Before he could help himself, his mind was returning to images of Laura carefully pressing a ballpoint pen to paper, dutifully returning home that first night to write more on her essay, responsibly finishing her homework. He thought of her cramming more tubes of Pringles into their shopping basket. He thought of her joy of reading, her temper, the way she got under his skin and stayed there.

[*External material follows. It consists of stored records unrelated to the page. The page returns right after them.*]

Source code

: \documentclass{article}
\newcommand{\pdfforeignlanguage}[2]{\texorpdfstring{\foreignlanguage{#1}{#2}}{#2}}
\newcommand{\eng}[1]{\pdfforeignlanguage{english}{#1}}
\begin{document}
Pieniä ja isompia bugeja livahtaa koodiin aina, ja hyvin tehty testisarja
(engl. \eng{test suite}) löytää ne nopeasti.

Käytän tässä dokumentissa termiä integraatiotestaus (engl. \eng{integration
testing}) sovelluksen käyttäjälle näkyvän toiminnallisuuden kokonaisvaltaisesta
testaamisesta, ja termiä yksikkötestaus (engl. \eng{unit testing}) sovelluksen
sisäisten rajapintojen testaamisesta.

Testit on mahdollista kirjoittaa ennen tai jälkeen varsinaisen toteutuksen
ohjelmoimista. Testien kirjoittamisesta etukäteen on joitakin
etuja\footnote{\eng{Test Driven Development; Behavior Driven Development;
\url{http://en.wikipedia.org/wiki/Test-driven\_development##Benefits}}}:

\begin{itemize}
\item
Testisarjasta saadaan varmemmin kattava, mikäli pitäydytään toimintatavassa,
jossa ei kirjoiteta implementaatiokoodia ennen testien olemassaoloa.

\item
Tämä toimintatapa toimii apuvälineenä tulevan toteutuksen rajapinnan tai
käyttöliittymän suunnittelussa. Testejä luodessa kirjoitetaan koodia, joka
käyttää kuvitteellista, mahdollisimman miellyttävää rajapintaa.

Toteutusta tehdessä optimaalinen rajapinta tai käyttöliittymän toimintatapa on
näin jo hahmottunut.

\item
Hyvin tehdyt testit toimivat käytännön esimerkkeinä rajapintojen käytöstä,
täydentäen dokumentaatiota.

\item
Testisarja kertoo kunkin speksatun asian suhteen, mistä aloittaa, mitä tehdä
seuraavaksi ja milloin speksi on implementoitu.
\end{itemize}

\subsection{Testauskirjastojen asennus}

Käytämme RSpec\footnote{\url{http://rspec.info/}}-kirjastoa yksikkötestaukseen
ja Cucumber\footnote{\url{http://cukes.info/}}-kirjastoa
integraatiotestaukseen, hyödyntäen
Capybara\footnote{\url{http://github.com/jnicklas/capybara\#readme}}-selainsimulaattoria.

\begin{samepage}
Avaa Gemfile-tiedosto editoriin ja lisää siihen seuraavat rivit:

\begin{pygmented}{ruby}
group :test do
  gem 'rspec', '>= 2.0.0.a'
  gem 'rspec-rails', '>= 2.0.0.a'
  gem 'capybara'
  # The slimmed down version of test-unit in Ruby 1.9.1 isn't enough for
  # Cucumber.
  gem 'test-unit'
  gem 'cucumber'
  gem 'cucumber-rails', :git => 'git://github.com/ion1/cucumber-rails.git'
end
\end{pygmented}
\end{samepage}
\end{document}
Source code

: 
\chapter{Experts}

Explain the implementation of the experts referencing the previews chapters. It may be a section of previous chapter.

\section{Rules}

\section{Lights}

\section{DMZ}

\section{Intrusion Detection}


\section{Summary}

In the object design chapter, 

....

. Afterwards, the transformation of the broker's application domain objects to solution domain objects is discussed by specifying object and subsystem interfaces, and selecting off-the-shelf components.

“Yes,” Logan finall said. “And I’m going to get her back.”


---

It was the changes in the sounds that always gave them away. Los cambios. It was the switching of the staff, the night shift ending and the day shift beginning. It was the way that some of them held their breath around her cell. It was the sympathy she could practically smell on them. These weren't soldiers. They were people. She now knew they were under-trained. She now knew they were understaffed. The white, cold, cinderblock room was not so different from where she had been held before, but everything else was.

Laura had been here three days. Three days papa had been on his own. But, not for much longer. The guards set on monitoring them moved like animals always did, como presa, oblivious to the types of things Laura understood to be true about the world. In the end, the prey always yielded. It was always just a matter of when.


--

Logan now found the animal within him pacing in front of a closed door, despite the man being dead on his feet. Whatever metal compounds Stryker used to build this place were more than effective or he was finally starting to lose what was little left of his senses, because Logan couldn’t hear shit from what was being discussed from behind the door. Jean-Paul, Aurora, Dani and two other mutants he hadn’t caught the names of were there: Alpha Flight in its entirety. Their few numbers made Logan nervous, particularly when he had watched them all file into the room after terse, brief introductions.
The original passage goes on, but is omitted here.